BEGIN

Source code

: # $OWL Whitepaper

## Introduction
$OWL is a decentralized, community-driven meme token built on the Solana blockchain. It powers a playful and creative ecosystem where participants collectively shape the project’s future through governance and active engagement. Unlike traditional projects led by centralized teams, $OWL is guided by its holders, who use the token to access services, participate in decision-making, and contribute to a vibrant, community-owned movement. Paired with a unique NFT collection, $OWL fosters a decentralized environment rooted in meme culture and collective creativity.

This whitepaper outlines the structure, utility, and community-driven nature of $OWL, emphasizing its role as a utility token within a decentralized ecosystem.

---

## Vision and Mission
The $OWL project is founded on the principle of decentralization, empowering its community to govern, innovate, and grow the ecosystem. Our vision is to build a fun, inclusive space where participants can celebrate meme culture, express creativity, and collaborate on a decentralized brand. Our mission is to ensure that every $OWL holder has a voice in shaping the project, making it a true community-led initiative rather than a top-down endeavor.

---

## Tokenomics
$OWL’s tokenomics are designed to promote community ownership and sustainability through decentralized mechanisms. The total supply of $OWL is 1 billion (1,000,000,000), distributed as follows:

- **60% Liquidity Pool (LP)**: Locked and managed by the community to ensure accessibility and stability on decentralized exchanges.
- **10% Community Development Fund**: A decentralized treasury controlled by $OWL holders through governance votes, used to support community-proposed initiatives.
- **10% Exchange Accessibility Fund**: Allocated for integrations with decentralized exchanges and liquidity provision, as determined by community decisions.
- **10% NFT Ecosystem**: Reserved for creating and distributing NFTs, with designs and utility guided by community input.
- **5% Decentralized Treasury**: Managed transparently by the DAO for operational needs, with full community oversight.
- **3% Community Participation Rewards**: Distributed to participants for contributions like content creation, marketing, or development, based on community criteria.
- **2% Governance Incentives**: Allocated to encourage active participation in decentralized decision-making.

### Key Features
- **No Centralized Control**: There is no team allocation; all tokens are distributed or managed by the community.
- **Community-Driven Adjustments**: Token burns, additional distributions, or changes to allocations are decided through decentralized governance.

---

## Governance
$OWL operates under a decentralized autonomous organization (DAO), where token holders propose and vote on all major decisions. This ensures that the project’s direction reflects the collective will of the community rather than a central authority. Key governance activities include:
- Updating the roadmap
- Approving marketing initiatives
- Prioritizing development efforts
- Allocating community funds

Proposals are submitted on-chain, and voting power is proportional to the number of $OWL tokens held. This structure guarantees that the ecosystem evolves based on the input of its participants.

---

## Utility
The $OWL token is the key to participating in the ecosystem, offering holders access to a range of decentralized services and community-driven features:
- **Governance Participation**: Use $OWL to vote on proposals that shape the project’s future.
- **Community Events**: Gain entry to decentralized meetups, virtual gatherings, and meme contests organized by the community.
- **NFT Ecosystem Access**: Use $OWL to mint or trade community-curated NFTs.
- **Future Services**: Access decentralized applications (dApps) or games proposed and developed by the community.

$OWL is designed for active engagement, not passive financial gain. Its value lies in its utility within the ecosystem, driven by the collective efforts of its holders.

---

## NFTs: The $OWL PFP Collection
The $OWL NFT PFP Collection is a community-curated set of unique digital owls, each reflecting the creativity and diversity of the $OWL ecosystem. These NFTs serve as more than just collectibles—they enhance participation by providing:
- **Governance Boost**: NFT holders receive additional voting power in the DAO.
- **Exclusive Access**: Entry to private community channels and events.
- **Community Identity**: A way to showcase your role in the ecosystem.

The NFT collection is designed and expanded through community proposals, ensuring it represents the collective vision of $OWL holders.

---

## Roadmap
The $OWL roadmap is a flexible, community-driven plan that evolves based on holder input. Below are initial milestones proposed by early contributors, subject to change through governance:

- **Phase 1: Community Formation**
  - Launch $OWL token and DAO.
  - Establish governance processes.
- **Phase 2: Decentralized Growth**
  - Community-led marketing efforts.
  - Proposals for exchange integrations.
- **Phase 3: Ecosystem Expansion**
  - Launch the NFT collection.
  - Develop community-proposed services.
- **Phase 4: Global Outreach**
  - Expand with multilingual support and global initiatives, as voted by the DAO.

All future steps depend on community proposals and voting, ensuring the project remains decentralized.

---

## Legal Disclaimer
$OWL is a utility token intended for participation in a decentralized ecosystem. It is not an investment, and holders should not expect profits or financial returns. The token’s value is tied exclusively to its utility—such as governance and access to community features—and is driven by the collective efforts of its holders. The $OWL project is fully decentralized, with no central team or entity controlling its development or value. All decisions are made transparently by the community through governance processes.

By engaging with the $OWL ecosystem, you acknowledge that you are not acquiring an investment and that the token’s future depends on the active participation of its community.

END
BEGIN

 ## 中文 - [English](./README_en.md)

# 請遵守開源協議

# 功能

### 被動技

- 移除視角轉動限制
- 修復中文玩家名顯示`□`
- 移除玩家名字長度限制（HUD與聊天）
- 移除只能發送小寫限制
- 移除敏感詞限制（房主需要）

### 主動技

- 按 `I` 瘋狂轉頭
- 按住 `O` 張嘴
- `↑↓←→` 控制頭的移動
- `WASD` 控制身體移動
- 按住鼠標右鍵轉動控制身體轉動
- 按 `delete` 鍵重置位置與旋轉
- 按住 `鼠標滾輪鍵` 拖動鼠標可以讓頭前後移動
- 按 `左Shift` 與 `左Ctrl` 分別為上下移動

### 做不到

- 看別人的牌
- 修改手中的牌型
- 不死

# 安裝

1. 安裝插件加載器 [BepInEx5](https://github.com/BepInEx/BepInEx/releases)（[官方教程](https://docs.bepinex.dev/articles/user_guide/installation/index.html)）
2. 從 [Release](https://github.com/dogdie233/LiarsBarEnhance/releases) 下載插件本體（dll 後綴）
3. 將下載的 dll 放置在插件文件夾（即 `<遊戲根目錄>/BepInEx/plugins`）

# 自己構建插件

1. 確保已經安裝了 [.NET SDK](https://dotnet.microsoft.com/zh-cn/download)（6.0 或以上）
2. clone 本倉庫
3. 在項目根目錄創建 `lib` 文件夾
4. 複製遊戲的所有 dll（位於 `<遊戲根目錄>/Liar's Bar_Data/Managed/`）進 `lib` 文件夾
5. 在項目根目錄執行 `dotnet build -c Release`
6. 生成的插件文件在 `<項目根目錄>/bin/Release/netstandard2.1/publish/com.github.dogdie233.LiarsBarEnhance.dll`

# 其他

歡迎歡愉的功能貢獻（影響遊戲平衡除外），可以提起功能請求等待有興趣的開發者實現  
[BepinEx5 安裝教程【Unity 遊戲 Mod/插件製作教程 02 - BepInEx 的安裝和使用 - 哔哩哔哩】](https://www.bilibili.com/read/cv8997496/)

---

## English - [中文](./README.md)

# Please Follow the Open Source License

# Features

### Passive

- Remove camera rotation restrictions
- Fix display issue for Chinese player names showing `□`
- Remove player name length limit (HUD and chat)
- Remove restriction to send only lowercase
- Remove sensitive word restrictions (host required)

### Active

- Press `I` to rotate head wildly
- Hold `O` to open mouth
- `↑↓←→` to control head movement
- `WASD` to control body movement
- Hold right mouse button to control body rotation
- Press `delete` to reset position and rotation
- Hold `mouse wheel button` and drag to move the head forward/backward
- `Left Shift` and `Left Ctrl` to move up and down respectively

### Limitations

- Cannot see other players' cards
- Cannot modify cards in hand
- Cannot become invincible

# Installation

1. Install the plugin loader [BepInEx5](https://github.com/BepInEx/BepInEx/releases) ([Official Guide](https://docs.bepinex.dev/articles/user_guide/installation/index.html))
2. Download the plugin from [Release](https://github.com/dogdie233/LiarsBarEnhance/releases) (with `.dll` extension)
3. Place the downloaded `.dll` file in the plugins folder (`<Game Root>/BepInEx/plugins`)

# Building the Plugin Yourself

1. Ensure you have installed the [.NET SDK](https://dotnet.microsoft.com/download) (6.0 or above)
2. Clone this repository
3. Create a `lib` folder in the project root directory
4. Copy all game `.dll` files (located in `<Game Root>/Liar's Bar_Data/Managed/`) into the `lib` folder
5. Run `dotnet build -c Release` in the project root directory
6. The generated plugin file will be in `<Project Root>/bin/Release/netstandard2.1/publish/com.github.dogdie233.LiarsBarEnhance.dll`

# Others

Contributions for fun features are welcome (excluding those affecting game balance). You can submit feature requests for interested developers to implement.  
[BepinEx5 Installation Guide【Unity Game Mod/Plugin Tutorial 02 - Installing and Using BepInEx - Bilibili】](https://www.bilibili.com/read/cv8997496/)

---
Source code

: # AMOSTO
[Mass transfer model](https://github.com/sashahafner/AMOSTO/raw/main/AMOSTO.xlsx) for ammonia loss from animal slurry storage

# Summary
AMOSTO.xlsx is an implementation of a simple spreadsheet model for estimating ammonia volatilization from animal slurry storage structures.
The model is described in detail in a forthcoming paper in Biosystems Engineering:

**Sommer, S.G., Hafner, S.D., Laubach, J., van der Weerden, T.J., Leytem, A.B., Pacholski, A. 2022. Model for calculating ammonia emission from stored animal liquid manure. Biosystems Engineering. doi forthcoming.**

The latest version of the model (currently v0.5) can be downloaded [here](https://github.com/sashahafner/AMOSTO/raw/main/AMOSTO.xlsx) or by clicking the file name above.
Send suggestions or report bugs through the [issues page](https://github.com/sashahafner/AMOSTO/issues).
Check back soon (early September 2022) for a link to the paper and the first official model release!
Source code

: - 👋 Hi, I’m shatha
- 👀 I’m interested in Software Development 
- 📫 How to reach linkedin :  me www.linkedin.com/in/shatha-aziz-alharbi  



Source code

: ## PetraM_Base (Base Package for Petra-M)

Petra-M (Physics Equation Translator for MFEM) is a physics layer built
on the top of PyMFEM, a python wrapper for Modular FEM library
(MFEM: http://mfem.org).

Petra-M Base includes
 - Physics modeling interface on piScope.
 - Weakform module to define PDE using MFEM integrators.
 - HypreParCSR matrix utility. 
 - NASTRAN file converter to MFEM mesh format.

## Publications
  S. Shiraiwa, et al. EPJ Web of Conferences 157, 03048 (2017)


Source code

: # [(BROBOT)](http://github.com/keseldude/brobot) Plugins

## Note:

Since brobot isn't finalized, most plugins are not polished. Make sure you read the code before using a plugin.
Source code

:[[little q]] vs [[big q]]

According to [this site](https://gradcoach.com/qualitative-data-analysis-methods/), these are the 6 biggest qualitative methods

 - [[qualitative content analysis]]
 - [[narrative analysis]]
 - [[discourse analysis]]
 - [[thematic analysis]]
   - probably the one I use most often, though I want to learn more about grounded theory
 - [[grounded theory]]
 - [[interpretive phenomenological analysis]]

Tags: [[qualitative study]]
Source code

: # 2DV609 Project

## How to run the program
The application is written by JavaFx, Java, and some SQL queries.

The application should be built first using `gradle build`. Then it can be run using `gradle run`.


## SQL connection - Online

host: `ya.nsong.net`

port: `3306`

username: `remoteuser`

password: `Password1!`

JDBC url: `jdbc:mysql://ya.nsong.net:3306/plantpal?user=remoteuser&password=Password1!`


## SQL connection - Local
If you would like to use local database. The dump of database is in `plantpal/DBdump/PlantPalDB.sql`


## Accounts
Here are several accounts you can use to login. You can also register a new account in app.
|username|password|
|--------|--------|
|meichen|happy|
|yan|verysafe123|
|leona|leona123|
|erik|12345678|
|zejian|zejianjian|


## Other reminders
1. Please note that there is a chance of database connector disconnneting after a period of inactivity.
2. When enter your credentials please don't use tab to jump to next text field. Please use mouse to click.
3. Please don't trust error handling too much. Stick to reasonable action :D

END

Work task: Report how many lines above hold the string "participants", giving nothing but the number.

Exercise result: 4